**Exercise description**
Write the entries below out again exactly, but skip the pictures.

[Dataset entries]

★ ★ ★ ★ ★ ★ ★

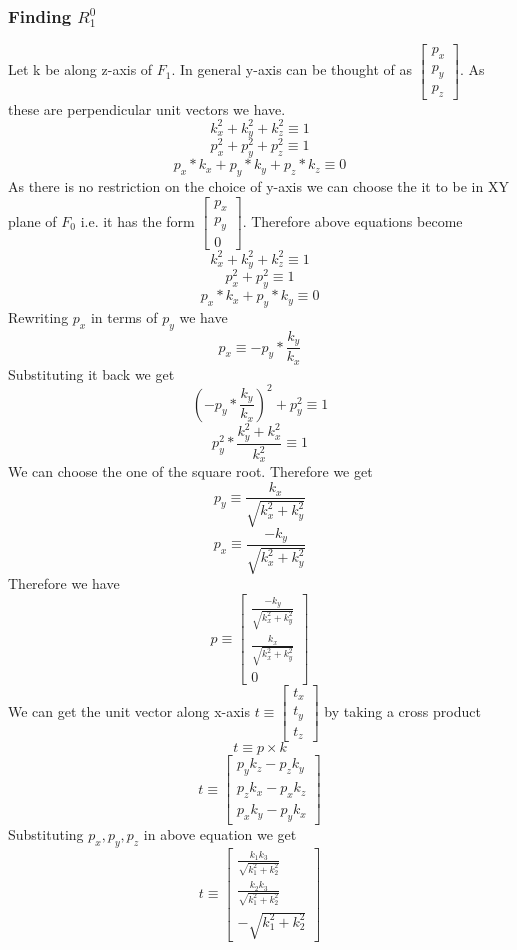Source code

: \documentclass[12pt]{article}
\begin{document}
\subsubsection*{Finding $R_1^0$}
Let k be along z-axis of $ F_1 $. In general y-axis can be thought of as $ \begin{bmatrix} p_x \\ p_y \\ p_z \end{bmatrix} $.
As these are perpendicular unit vectors we have.
\[
  k_x^2 + k_y^2 + k_z^2 \equiv 1
\]
\[
  p_x^2 + p_y^2 + p_z^2 \equiv 1
\]
\[
  p_x * k_x + p_y * k_y + p_z * k_z \equiv 0
\]
As there is no restriction on the choice of y-axis we can choose the it to be in XY plane of $ F_0 $ i.e. it has the form $ \begin{bmatrix} p_x \\ p_y \\ 0 \end{bmatrix} $.
Therefore above equations become
\[
  k_x^2 + k_y^2 + k_z^2 \equiv 1
\]
\[
  p_x^2 + p_y^2 \equiv 1
\]
\[
  p_x * k_x + p_y * k_y \equiv 0
\]
Rewriting $ p_x $ in terms of $ p_y $ we have
\[
  p_x \equiv -p_y * \frac{k_y}{k_x}
\]
Substituting it back we get
\[
  (-p_y * \frac{k_y}{k_x})^2 + p_y^2 \equiv 1
\]
\[
  p_y^2 * \frac{k_y^2 + k_x^2}{k_x^2} \equiv 1
\]
We can choose the one of the square root. Therefore we get
\[
  p_y \equiv \frac{k_x}{\sqrt{k_x^2 + k_y^2}}
\]
\[
  p_x \equiv \frac{-k_y}{\sqrt{k_x^2 + k_y^2}}
\]
Therefore we have
\[
  p \equiv
  \begin{bmatrix}
  \frac{-k_y}{\sqrt{k_x^2 + k_y^2}} \\
  \frac{k_x}{\sqrt{k_x^2 + k_y^2}}  \\
  0
  \end{bmatrix}
\]
We can get the unit vector along x-axis $ t \equiv \begin{bmatrix} t_x \\ t_y \\ t_z \end{bmatrix} $ by taking a cross product
\[
  t \equiv p \times k
\]
\[
  t \equiv \begin{bmatrix} p_y k_z - p_z k_y \\ p_z k_x - p_x k_z \\ p_x k_y - p_y k_x \end{bmatrix}
\]
Substituting $ p_x, p_y, p_z $ in above equation we get
\[
  t \equiv
  \begin{bmatrix}
    \frac{k_1k_3}{\sqrt{k_1^2 + k_2^2}} \\
    \frac{k_2k_3}{\sqrt{k_1^2 + k_2^2}} \\
    -\sqrt{k_1^2 + k_2^2}
  \end{bmatrix}
\]
\end{document}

★ ★ ★ ★ ★ ★ ★

**Written solution**
Source code

: \documentclass[12pt]{article}
\begin{document}
\subsubsection*{Finding $R_1^0$}
Let k be along z-axis of $ F_1 $. In general y-axis can be thought of as $ \begin{bmatrix} p_x \\ p_y \\ p_z \end{bmatrix} $.
As these are perpendicular unit vectors we have.
\[
  k_x^2 + k_y^2 + k_z^2 \equiv 1
\]
\[
  p_x^2 + p_y^2 + p_z^2 \equiv 1
\]
\[
  p_x * k_x + p_y * k_y + p_z * k_z \equiv 0
\]
As there is no restriction on the choice of y-axis we can choose the it to be in XY plane of $ F_0 $ i.e. it has the form $ \begin{bmatrix} p_x \\ p_y \\ 0 \end{bmatrix} $.
Therefore above equations become
\[
  k_x^2 + k_y^2 + k_z^2 \equiv 1
\]
\[
  p_x^2 + p_y^2 \equiv 1
\]
\[
  p_x * k_x + p_y * k_y \equiv 0
\]
Rewriting $ p_x $ in terms of $ p_y $ we have
\[
  p_x \equiv -p_y * \frac{k_y}{k_x}
\]
Substituting it back we get
\[
  (-p_y * \frac{k_y}{k_x})^2 + p_y^2 \equiv 1
\]
\[
  p_y^2 * \frac{k_y^2 + k_x^2}{k_x^2} \equiv 1
\]
We can choose the one of the square root. Therefore we get
\[
  p_y \equiv \frac{k_x}{\sqrt{k_x^2 + k_y^2}}
\]
\[
  p_x \equiv \frac{-k_y}{\sqrt{k_x^2 + k_y^2}}
\]
Therefore we have
\[
  p \equiv
  \begin{bmatrix}
  \frac{-k_y}{\sqrt{k_x^2 + k_y^2}} \\
  \frac{k_x}{\sqrt{k_x^2 + k_y^2}}  \\
  0
  \end{bmatrix}
\]
We can get the unit vector along x-axis $ t \equiv \begin{bmatrix} t_x \\ t_y \\ t_z \end{bmatrix} $ by taking a cross product
\[
  t \equiv p \times k
\]
\[
  t \equiv \begin{bmatrix} p_y k_z - p_z k_y \\ p_z k_x - p_x k_z \\ p_x k_y - p_y k_x \end{bmatrix}
\]
Substituting $ p_x, p_y, p_z $ in above equation we get
\[
  t \equiv
  \begin{bmatrix}
    \frac{k_1k_3}{\sqrt{k_1^2 + k_2^2}} \\
    \frac{k_2k_3}{\sqrt{k_1^2 + k_2^2}} \\
    -\sqrt{k_1^2 + k_2^2}
  \end{bmatrix}
\]
\end{document}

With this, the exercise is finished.